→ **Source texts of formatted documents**
****************************************
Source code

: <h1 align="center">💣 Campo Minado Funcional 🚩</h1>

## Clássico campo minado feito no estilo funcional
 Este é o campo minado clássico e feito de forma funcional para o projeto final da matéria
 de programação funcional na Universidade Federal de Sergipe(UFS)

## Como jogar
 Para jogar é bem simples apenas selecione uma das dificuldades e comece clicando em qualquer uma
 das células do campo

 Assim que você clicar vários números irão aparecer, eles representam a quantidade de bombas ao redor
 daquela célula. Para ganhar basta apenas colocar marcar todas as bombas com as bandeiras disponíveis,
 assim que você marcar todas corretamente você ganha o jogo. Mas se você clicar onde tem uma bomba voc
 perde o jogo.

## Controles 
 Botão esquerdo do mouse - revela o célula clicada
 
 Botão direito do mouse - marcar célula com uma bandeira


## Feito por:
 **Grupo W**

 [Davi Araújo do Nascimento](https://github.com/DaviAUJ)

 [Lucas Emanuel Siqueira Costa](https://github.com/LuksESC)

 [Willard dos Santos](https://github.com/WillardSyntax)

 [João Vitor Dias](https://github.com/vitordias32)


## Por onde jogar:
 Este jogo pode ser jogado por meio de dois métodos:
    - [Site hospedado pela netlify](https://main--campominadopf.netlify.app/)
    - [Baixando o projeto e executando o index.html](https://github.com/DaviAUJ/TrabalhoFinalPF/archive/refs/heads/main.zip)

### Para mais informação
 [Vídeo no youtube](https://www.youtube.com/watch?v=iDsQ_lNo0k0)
****************************************
→ **WHAT YOU WILL DO**
The lines to retype run from the start of the entries through the line containing "de programação funcional"; reproduce them exactly and add nothing.

→ **RESPONSE**
Source code

: <h1 align="center">💣 Campo Minado Funcional 🚩</h1>

## Clássico campo minado feito no estilo funcional
 Este é o campo minado clássico e feito de forma funcional para o projeto final da matéria
 de programação funcional na Universidade Federal de Sergipe(UFS)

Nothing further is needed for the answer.